Provided entries Block Start

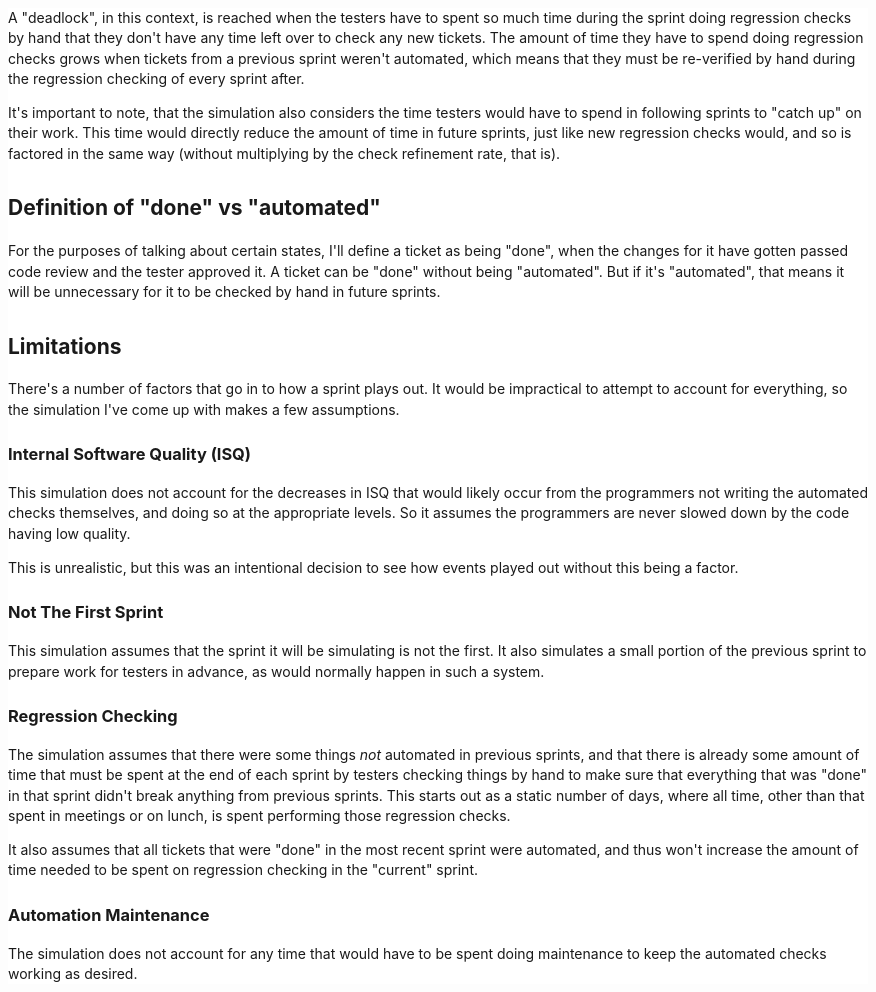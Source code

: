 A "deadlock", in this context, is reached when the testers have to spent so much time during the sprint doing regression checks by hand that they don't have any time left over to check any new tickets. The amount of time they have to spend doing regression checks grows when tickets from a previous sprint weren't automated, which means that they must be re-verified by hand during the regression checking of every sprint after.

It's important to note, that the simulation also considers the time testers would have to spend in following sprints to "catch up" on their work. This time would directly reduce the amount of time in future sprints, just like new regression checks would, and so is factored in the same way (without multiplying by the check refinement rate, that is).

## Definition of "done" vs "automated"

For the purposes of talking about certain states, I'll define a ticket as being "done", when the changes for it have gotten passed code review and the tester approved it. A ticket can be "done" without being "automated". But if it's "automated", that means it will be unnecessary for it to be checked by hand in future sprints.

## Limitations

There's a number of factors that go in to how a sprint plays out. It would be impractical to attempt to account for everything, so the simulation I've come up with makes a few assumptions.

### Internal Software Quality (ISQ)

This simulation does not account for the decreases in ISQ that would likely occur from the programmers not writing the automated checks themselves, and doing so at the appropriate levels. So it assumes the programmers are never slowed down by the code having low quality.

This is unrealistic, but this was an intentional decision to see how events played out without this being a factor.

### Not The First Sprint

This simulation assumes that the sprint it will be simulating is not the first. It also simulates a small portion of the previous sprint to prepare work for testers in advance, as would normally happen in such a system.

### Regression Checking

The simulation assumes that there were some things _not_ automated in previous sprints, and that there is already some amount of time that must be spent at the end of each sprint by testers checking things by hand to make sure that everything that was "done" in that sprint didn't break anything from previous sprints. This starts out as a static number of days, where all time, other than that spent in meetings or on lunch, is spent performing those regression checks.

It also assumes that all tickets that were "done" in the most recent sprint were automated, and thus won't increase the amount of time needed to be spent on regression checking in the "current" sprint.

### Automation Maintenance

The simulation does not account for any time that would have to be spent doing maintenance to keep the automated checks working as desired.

Provided entries Block End

- Work task: Repeat the data above exactly, but not the pictures.

- Solution below:
Source code

: A "deadlock", in this context, is reached when the testers have to spent so much time during the sprint doing regression checks by hand that they don't have any time left over to check any new tickets. The amount of time they have to spend doing regression checks grows when tickets from a previous sprint weren't automated, which means that they must be re-verified by hand during the regression checking of every sprint after.

It's important to note, that the simulation also considers the time testers would have to spend in following sprints to "catch up" on their work. This time would directly reduce the amount of time in future sprints, just like new regression checks would, and so is factored in the same way (without multiplying by the check refinement rate, that is).

## Definition of "done" vs "automated"

For the purposes of talking about certain states, I'll define a ticket as being "done", when the changes for it have gotten passed code review and the tester approved it. A ticket can be "done" without being "automated". But if it's "automated", that means it will be unnecessary for it to be checked by hand in future sprints.

## Limitations

There's a number of factors that go in to how a sprint plays out. It would be impractical to attempt to account for everything, so the simulation I've come up with makes a few assumptions.

### Internal Software Quality (ISQ)

This simulation does not account for the decreases in ISQ that would likely occur from the programmers not writing the automated checks themselves, and doing so at the appropriate levels. So it assumes the programmers are never slowed down by the code having low quality.

This is unrealistic, but this was an intentional decision to see how events played out without this being a factor.

### Not The First Sprint

This simulation assumes that the sprint it will be simulating is not the first. It also simulates a small portion of the previous sprint to prepare work for testers in advance, as would normally happen in such a system.

### Regression Checking

The simulation assumes that there were some things _not_ automated in previous sprints, and that there is already some amount of time that must be spent at the end of each sprint by testers checking things by hand to make sure that everything that was "done" in that sprint didn't break anything from previous sprints. This starts out as a static number of days, where all time, other than that spent in meetings or on lunch, is spent performing those regression checks.

It also assumes that all tickets that were "done" in the most recent sprint were automated, and thus won't increase the amount of time needed to be spent on regression checking in the "current" sprint.

### Automation Maintenance

The simulation does not account for any time that would have to be spent doing maintenance to keep the automated checks working as desired.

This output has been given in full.